Friendship with oneself is very important because without it one cannot be friends with anyone else in the world.
-Eleanor Roosevelt

I read this quote this morning, along with one of the little things I read to get my day started positively. I think it's great because I've been working on giving myself a break from the constant negative montage that marches through my brain all day every day.

You're lazy, You suck, You're a screw up, You're never going to get a job, No one will ever love you. These are the things I tell myself all day almost every day. It's exhausting.

On Saturday, I was so stressed out I laid on the couch all day. And I might have cried a little. And I beat myself up. Which makes it worse. I was paralyzed by anxiety and self doubt. It was so horrible. I felt physical pain I was so upset.

I did the most logical thing, took a nap. When I woke up, it was almost 5pm and I felt a little better.

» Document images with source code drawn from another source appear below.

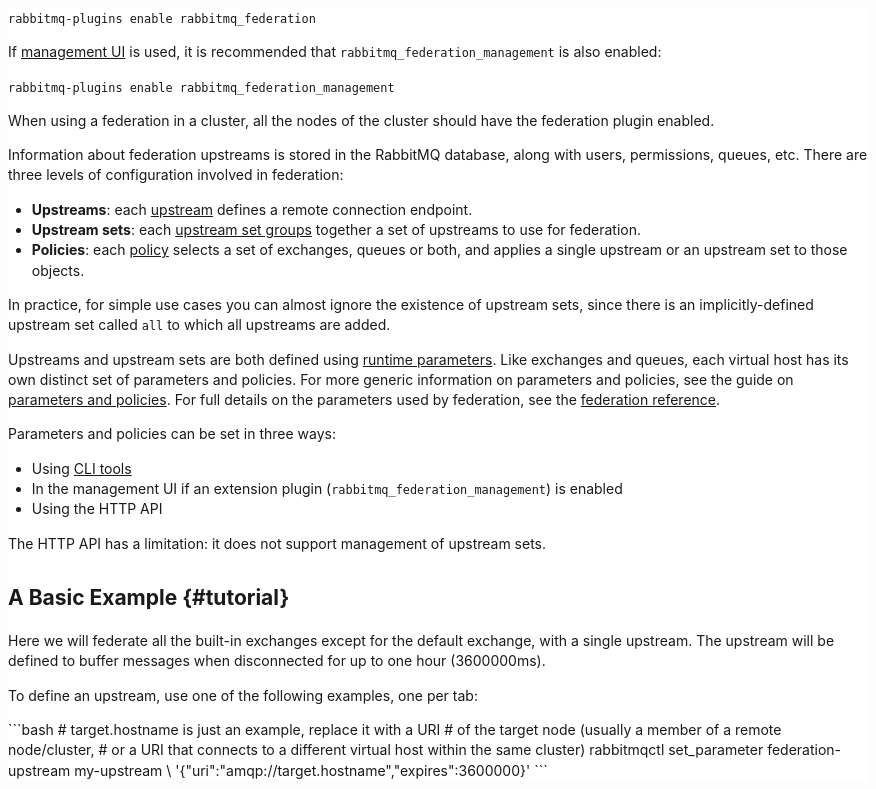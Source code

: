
 ```bash
rabbitmq-plugins enable rabbitmq_federation
```

If [management UI](./management) is used, it is recommended that
`rabbitmq_federation_management` is also enabled:

```bash
rabbitmq-plugins enable rabbitmq_federation_management
```

When using a federation in a cluster, all the nodes of the
cluster should have the federation plugin enabled.

Information about federation upstreams is stored in the RabbitMQ
database, along with users, permissions, queues, etc. There
are three levels of configuration involved in federation:

* **Upstreams**: each [upstream](./federation-reference#upstreams) defines a remote connection endpoint.
* **Upstream sets**: each [upstream set groups](./federation-reference#upstream-sets) together a set of upstreams to use for federation.
* **Policies**: each [policy](./parameters#policies) selects a set of exchanges,
  queues or both, and applies a single upstream or an upstream
  set to those objects.

In practice, for simple use cases you can almost ignore the
existence of upstream sets, since there is an implicitly-defined upstream set called `all`
to which all upstreams are added.

Upstreams and upstream sets are both defined using [runtime parameters](./parameters).
Like exchanges and queues, each virtual host has its own distinct set of parameters and policies. For more
generic information on parameters and policies, see the guide on
[parameters and policies](./parameters).
For full details on the parameters used by federation, see the [federation reference](./federation-reference).

Parameters and policies can be set in three ways:

 * Using [CLI tools](./cli)
 * In the management UI if an extension plugin (`rabbitmq_federation_management`) is enabled
 * Using the HTTP API

The HTTP API has a limitation: it does not support management of upstream sets.


## A Basic Example {#tutorial}

Here we will federate all the built-in exchanges except for
the default exchange, with a single upstream. The upstream
will be defined to buffer messages when disconnected for up
to one hour (3600000ms).

To define an upstream, use one of the following examples,
one per tab:

<Tabs groupId="shell-specific">
<TabItem value="bash" label="bash" default>
```bash
# target.hostname is just an example, replace it with a URI
# of the target node (usually a member of a remote node/cluster,
# or a URI that connects to a different virtual host within the same cluster)
rabbitmqctl set_parameter federation-upstream my-upstream \
    '{"uri":"amqp://target.hostname","expires":3600000}'
```
</TabItem>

I was able to listen to some rationale (from myself, because I was alone all day). I said, "Self, beating yourself up for taking a nap or for not doing any work today isn't going to make the work get done. Beating yourself up for past mistakes isn't going to make today any different. All you can do is change right now."

And, unlike the past, I believed myself. I remembered what a stressful week last week was. So stressful that I probably needed day to lay on the couch and watch 30 Rock to recover. And I reminded myself that I'm in a good place with my school work. And even if I don't get one more thing completed and I only have 8 pieces in my graduation portfolio, it's going to be ok.

Today, I'm working on being a friend to myself. If I treated my treasured friends as horribly as I treat myself, I'd have no friends. The little voice inside who tells me I'm a worthless piece of shit needs to be quieted. Because I'm not a piece of shit. I'm an amazing individual with something unique and amazing to offer, just like everyone I admire.